1. Introduction

The Lexical Search for Federated Content Search (LexFCS) specification is an extension of the CLARIN Federated Content Search (CLARIN-FCS) - Core 2.0 specification that allows search and retrieval of lexical resources including dictionaries, encyclopedias, normative data, terminological databases, ontologies etc.

1.1. Terminology

The key words MUST, MUST NOT, REQUIRED, SHALL, SHALL NOT, SHOULD, SHOULD NOT, RECOMMENDED, MAY, and OPTIONAL in this document are to be interpreted as in RFC2119.

1.2. Glossary

Note
Based on Glossary in FCS Core 2.0 specification.
Aggregator

A module or service to dispatch queries to repositories and collect results.

CLARIN-FCS, FCS

CLARIN federated content search, an interface specification to allow searching within resource content of repositories.

Client

A software component, which implements the interface specification to query Endpoints, i.e. an aggregator or a user-interface.

CQL

Contextual Query Language, previously known as Common Query Language, is a domain specific language for representing queries to information retrieval systems such as search engines, bibliographic catalogs and museum collection information.

Data View

A Data View is a mechanism to support different representations of search results, e.g. a "hits with highlights" view, an image or a geolocation.

Endpoint

A software component, which implements the CLARIN-FCS interface specification and translates between CLARIN-FCS and a search engine.

Hit

A piece of data returned by a Search Engine that matches the search criterion.
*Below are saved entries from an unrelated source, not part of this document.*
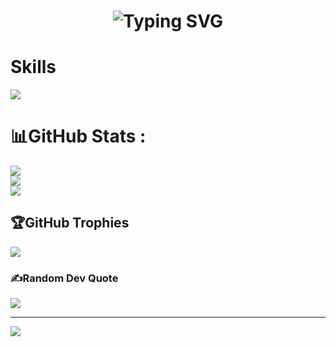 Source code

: 
<h1 align="center">
<img src="https://readme-typing-svg.herokuapp.com?font=Poppins&weight=600&size=30&duration=4000&pause=1000&color=27F77E&center=true&vCenter=true&random=false&width=500&height=70&lines=Hey+There%F0%9F%91%8B;I'm+Jacek%F0%9F%A6%95" alt="Typing SVG" />
</h1>

<p align="center">
    <h1>Skills</h1>
    <img src="https://skillicons.dev/icons?i=html,css,js,lua" />
</p>

# 📊GitHub Stats :
![](https://github-readme-stats.vercel.app/api?username=Jacux&theme=react&hide_border=true&include_all_commits=false&count_private=true)<br/>
![](https://github-readme-streak-stats.herokuapp.com/?user=Jacux&theme=react&hide_border=true)<br/>
![](https://github-readme-stats.vercel.app/api/top-langs/?username=Jacux&theme=react&hide_border=true&include_all_commits=false&count_private=true&layout=compact)

## 🏆GitHub Trophies
![](https://github-trophies.vercel.app/?username=Jacux&theme=tokyonight&no-frame=false&no-bg=false&margin-w=4)

### ✍️Random Dev Quote
![](https://quotes-github-readme.vercel.app/api?type=horizontal&theme=dark)

---
[![](https://visitcount.itsvg.in/api?id=Jacux&icon=0&color=8)](https://visitcount.itsvg.in)
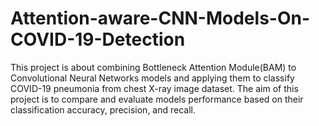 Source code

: # Attention-aware-CNN-Models-On-COVID-19-Detection
This project is about combining Bottleneck Attention Module(BAM) to Convolutional Neural Networks models and applying them to classify COVID-19 pneumonia from chest X-ray image dataset. The aim of this project is to compare and evaluate models performance based on their classification accuracy, precision, and recall.
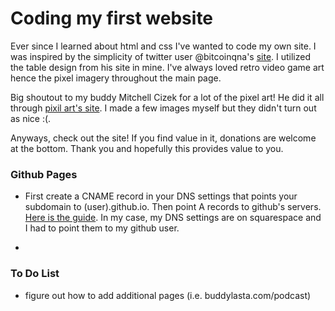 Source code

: # Coding my first website 

Ever since I learned about html and css I've wanted to code my own site. I was inspired by the simplicity of twitter user @bitcoinqna's [site](bitcoiner.guide). I utilized the table design from his site in mine. I've always loved retro video game art hence the pixel imagery throughout the main page. 

Big shoutout to my buddy Mitchell Cizek for a lot of the pixel art! He did it all through [pixil art's site](www.pixilart.com/draw). I made a few images myself but they didn't turn out as nice :(. 

Anyways, check out the site! If you find value in it, donations are welcome at the bottom. Thank you and hopefully this provides value to you.

### Github Pages

- First create a CNAME record in your DNS settings that points your subdomain to (user).github.io. Then point A records to github's servers. [Here is the guide](docs.github.com/en/pages/configuring-a-custom-domain-for-your-github-pages-site/managing-a-custom-domain-for-your-github-pages-site). In my case, my DNS settings are on squarespace and I had to point them to my github user.

- 


### To Do List 

- figure out how to add additional pages (i.e. buddylasta.com/podcast)






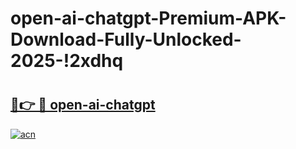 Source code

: # open-ai-chatgpt-Premium-APK-Download-Fully-Unlocked-2025-!2xdhq

# <h2><a href="https://l5st9m.esa.edu.pl?title=open-ai-chatgpt&ref=2xdhq">🔗👉 🔴 open-ai-chatgpt</a></h2>

[![acn](https://github.com/user-attachments/assets/0f9c940e-d8b0-45ae-aac7-cd30a18b3e1c)](https://l5st9m.esa.edu.pl?title=open-ai-chatgpt&ref=2xdhq)


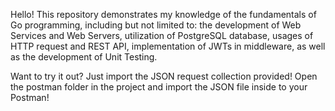 Hello! This repository demonstrates my knowledge of the fundamentals of Go programming, including but not limited to: the development of Web Services and Web Servers, utilization of PostgreSQL database, usages of HTTP request and REST API, implementation of JWTs in middleware, as well as the development of Unit Testing.

Want to try it out? Just import the JSON request collection provided! Open the postman folder in the project and import the JSON file inside to your Postman! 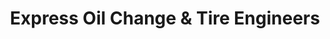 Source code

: ---
title: "Express Oil Change & Tire Engineers"
url: /gardendale/express-oil-change-und-tire-engineers/
shop: Reifen
--- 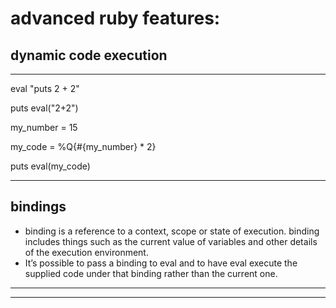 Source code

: # advanced ruby features: 

## dynamic code execution 
----------------------------------------
eval "puts 2 + 2"

puts eval("2+2")

my_number = 15

my_code = %Q{#{my_number} * 2}
  
puts eval(my_code)

----------------------------------------

## bindings

- binding is a reference to a context, scope or state of execution. binding includes things such as the current value of variables and other details of the execution environment. 
- It’s possible to pass a binding to eval and to have eval execute the supplied code under
that binding rather than the current one.

----------------------------------------

----------------------------------------
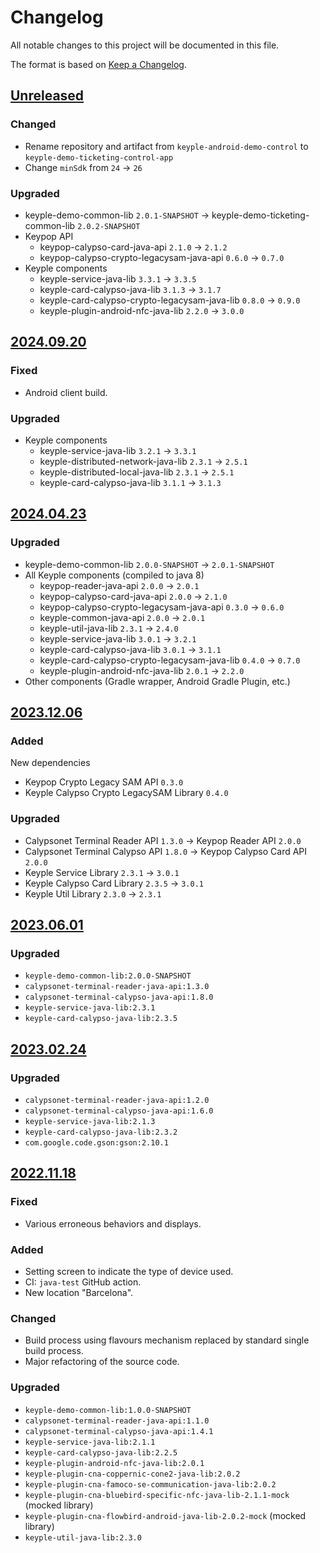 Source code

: # Changelog
All notable changes to this project will be documented in this file.

The format is based on [Keep a Changelog](https://keepachangelog.com/en/1.0.0/).

## [Unreleased]
### Changed
- Rename repository and artifact from `keyple-android-demo-control` to `keyple-demo-ticketing-control-app`
- Change `minSdk` from `24` -> `26`
### Upgraded
- keyple-demo-common-lib `2.0.1-SNAPSHOT` -> keyple-demo-ticketing-common-lib `2.0.2-SNAPSHOT`
- Keypop API
  - keypop-calypso-card-java-api `2.1.0` -> `2.1.2`
  - keypop-calypso-crypto-legacysam-java-api `0.6.0` -> `0.7.0`
- Keyple components
  - keyple-service-java-lib `3.3.1` -> `3.3.5`
  - keyple-card-calypso-java-lib `3.1.3` -> `3.1.7`
  - keyple-card-calypso-crypto-legacysam-java-lib `0.8.0` -> `0.9.0`
  - keyple-plugin-android-nfc-java-lib `2.2.0` -> `3.0.0`

## [2024.09.20]
### Fixed
- Android client build.
### Upgraded
- Keyple components
  - keyple-service-java-lib `3.2.1` -> `3.3.1`
  - keyple-distributed-network-java-lib `2.3.1` -> `2.5.1`
  - keyple-distributed-local-java-lib `2.3.1` -> `2.5.1`
  - keyple-card-calypso-java-lib `3.1.1` -> `3.1.3`

## [2024.04.23]
### Upgraded
- keyple-demo-common-lib `2.0.0-SNAPSHOT` -> `2.0.1-SNAPSHOT`
- All Keyple components (compiled to java 8)
  - keypop-reader-java-api `2.0.0` -> `2.0.1`
  - keypop-calypso-card-java-api `2.0.0` -> `2.1.0`
  - keypop-calypso-crypto-legacysam-java-api `0.3.0` -> `0.6.0`
  - keyple-common-java-api `2.0.0` -> `2.0.1`
  - keyple-util-java-lib `2.3.1` -> `2.4.0`
  - keyple-service-java-lib `3.0.1` -> `3.2.1`
  - keyple-card-calypso-java-lib `3.0.1` -> `3.1.1`
  - keyple-card-calypso-crypto-legacysam-java-lib `0.4.0` -> `0.7.0`
  - keyple-plugin-android-nfc-java-lib `2.0.1` -> `2.2.0`
- Other components (Gradle wrapper, Android Gradle Plugin, etc.)

## [2023.12.06]
### Added
New dependencies
- Keypop Crypto Legacy SAM API `0.3.0`
- Keyple Calypso Crypto LegacySAM Library `0.4.0`
### Upgraded
- Calypsonet Terminal Reader API `1.3.0` -> Keypop Reader API `2.0.0`
- Calypsonet Terminal Calypso API `1.8.0` -> Keypop Calypso Card API `2.0.0`
- Keyple Service Library `2.3.1` -> `3.0.1`
- Keyple Calypso Card Library `2.3.5` -> `3.0.1`
- Keyple Util Library `2.3.0` -> `2.3.1`

## [2023.06.01]
### Upgraded
- `keyple-demo-common-lib:2.0.0-SNAPSHOT`
- `calypsonet-terminal-reader-java-api:1.3.0`
- `calypsonet-terminal-calypso-java-api:1.8.0`
- `keyple-service-java-lib:2.3.1`
- `keyple-card-calypso-java-lib:2.3.5`

## [2023.02.24]
### Upgraded
- `calypsonet-terminal-reader-java-api:1.2.0`
- `calypsonet-terminal-calypso-java-api:1.6.0`
- `keyple-service-java-lib:2.1.3`
- `keyple-card-calypso-java-lib:2.3.2`
- `com.google.code.gson:gson:2.10.1`

## [2022.11.18]
### Fixed
- Various erroneous behaviors and displays.
### Added
- Setting screen to indicate the type of device used.
- CI: `java-test` GitHub action.
- New location "Barcelona".
### Changed
- Build process using flavours mechanism replaced by standard single build process.
- Major refactoring of the source code.
### Upgraded
- `keyple-demo-common-lib:1.0.0-SNAPSHOT`
- `calypsonet-terminal-reader-java-api:1.1.0`
- `calypsonet-terminal-calypso-java-api:1.4.1`
- `keyple-service-java-lib:2.1.1`
- `keyple-card-calypso-java-lib:2.2.5`
- `keyple-plugin-android-nfc-java-lib:2.0.1`
- `keyple-plugin-cna-coppernic-cone2-java-lib:2.0.2`
- `keyple-plugin-cna-famoco-se-communication-java-lib:2.0.2`
- `keyple-plugin-cna-bluebird-specific-nfc-java-lib-2.1.1-mock` (mocked library)
- `keyple-plugin-cna-flowbird-android-java-lib-2.0.2-mock` (mocked library)
- `keyple-util-java-lib:2.3.0`

[Unreleased]: https://github.com/calypsonet/keyple-demo-ticketing-control-app/compare/2024.09.20...HEAD
[2024.09.20]: https://github.com/calypsonet/keyple-demo-ticketing-control-app/compare/2024.04.23...2024.09.20
[2024.04.23]: https://github.com/calypsonet/keyple-demo-ticketing-control-app/compare/2023.12.06...2024.04.23
[2023.12.06]: https://github.com/calypsonet/keyple-demo-ticketing-control-app/compare/2023.06.01...2023.12.06
[2023.06.01]: https://github.com/calypsonet/keyple-demo-ticketing-control-app/compare/2023.02.24...2023.06.01
[2023.02.24]: https://github.com/calypsonet/keyple-demo-ticketing-control-app/compare/2022.11.18...2023.02.24
[2022.11.18]: https://github.com/calypsonet/keyple-demo-ticketing-control-app/compare/v2021.11...2022.11.18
What is considered a Hit highly depends on Search Engine.

Interface Specification

Common harmonized interface and suite of protocols that repositories need to implement.

PID

A Persistent identifier is a long-lasting reference to a digital object.

Repository Registry

A separate service that allows registering Repositories and their Endpoints and provides information about these to other components, e.g. an Aggregator. The CLARIN Center Registry is an implementation of such a repository registry.

Resource

A searchable and addressable entity at an Endpoint, such as a text corpus or a multi-modal corpus.

Resource Fragment

A smaller unit in a Resource, e.g. a sentence in a text corpus or a time interval in an audio transcription.

Result Set

An (ordered) set of hits that match a search criterion produced by a search engine as the result of processing a query.

Search Engine

A software component within a repository that allows for searching within the repository contents.

SRU

Search and Retrieve via URL is a protocol for Internet search queries. Originally introduced by Library of Congress LOC-SRU12, later standardization process moved to OASIS OASIS-SRU12, OASIS-SRU20.

1.3. Normative References

Note
Based on Normative References in FCS Core 2.0 specification.
RFC2119

Key words for use in RFCs to Indicate Requirement Levels, IETF RFC 2119, March 1997, https://www.ietf.org/rfc/rfc2119.html

XML-Namespaces

Namespaces in XML 1.0 (Third Edition), W3C, 8 December 2009, http://www.w3.org/TR/2009/REC-xml-names-20091208/

OASIS-SRU-Overview

searchRetrieve: Part 0. Overview Version 1.0, OASIS, January 2013, http://docs.oasis-open.org/search-ws/searchRetrieve/v1.0/os/part0-overview/searchRetrieve-v1.0-os-part0-overview.html (DOC), (PDF)

OASIS-SRU12

searchRetrieve: Part 2. SRU searchRetrieve Operation: APD Binding for SRU 1.2 Version 1.0, OASIS, January 2013, http://docs.oasis-open.org/search-ws/searchRetrieve/v1.0/os/part2-sru1.2/searchRetrieve-v1.0-os-part2-sru1.2.html (DOC), (PDF)

OASIS-SRU20

searchRetrieve: Part 3. SRU searchRetrieve Operation: APD Binding for SRU 2.0 Version 1.0, OASIS, January 2013, http://docs.oasis-open.org/search-ws/searchRetrieve/v1.0/os/part3-sru2.0/searchRetrieve-v1.0-os-part3-sru2.0.html (DOC), (PDF)

OASIS-CQL

searchRetrieve: Part 5. CQL: The Contextual Query Language version 1.0, OASIS, January 2013, http://docs.oasis-open.org/search-ws/searchRetrieve/v1.0/os/part5-cql/searchRetrieve-v1.0-os-part5-cql.html (DOC), (PDF)

LOC-SRU12

SRU Version 1.2: SRU Search/Retrieve Operation, Library of Congress, http://www.loc.gov/standards/sru/sru-1-2.html

LOC-CQL

The Contextual Query Language, Library of Congress, https://www.loc.gov/standards/sru/cql/, see also OASIS-CQL

LOC-CQLCS

The CQL Context Set, Library of Congress, https://www.loc.gov/standards/sru/cql/contextSets/theCqlContextSet.html

CLARIN-FCSCore20

CLARIN Federated Content Search (CLARIN-FCS) - Core 2.0 specification, SCCTC FCS Task-Force, https://office.clarin.eu/v/CE-2017-1046-FCS-Specification-v89.pdf

1.4. Non-Normative References

UD-POS

Universal Dependencies, Universal POS tags v2.0, https://universaldependencies.org/u/pos/

1.5. Typographic and XML Namespace conventions

Sections that are still in discussion and not yet finalized are marked with (WIP) and may optionally have some NOTE admonition blocks. Details and specifications MUST NOT be considered stable.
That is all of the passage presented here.